TASK. Scan the records for the word "http". Return each line where it is found.
[PROVIDED MATERIAL]
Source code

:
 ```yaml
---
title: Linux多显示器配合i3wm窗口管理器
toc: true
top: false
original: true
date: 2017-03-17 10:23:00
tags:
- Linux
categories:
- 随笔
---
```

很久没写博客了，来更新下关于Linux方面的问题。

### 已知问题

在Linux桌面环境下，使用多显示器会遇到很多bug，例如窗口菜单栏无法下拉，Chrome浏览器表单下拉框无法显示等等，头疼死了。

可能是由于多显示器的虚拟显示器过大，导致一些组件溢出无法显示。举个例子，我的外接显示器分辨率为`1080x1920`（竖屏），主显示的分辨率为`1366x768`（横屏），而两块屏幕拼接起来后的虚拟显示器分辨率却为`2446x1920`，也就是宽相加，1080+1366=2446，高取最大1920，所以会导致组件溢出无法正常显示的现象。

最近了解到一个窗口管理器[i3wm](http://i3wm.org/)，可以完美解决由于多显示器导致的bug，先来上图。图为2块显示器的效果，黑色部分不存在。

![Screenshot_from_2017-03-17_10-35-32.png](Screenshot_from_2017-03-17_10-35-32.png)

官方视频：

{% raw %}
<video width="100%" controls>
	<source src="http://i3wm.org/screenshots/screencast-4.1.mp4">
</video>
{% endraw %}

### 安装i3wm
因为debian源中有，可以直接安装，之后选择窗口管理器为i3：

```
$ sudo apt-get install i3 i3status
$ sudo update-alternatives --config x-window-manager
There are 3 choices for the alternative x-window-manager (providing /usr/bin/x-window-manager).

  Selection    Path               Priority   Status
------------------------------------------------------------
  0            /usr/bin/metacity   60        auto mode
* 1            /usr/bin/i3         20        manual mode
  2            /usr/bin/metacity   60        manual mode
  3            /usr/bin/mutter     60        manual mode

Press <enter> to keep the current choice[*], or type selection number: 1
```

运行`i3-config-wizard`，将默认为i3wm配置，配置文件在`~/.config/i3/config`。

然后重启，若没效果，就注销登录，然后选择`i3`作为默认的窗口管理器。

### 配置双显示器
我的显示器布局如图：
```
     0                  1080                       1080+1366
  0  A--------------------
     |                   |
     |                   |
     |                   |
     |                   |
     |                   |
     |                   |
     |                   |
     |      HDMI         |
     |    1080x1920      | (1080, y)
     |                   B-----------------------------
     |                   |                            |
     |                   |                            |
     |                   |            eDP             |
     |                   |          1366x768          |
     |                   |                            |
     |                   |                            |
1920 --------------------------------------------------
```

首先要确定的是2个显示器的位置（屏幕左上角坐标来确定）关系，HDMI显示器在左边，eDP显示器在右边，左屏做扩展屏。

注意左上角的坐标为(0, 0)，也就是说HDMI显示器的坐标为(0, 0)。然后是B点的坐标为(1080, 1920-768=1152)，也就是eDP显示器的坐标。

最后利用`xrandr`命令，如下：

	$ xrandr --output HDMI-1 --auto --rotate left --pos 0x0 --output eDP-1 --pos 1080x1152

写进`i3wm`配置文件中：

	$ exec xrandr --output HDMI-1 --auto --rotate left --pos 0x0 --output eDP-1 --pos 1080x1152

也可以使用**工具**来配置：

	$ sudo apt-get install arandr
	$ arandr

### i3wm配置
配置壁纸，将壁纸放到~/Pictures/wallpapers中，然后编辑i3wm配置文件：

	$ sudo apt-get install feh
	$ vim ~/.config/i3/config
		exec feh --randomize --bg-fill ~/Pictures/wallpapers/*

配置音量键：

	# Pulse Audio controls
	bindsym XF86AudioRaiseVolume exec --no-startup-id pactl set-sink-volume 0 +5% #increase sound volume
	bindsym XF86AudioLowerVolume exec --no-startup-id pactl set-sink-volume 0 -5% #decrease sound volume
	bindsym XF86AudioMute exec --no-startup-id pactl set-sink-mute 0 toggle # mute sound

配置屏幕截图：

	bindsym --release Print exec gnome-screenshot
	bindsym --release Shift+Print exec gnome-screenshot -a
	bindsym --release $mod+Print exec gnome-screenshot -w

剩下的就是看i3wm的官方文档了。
[/PROVIDED MATERIAL]
TASK RESULT.
最近了解到一个窗口管理器[i3wm](http://i3wm.org/)，可以完美解决由于多显示器导致的bug，先来上图。图为2块显示器的效果，黑色部分不存在。
	<source src="http://i3wm.org/screenshots/screencast-4.1.mp4">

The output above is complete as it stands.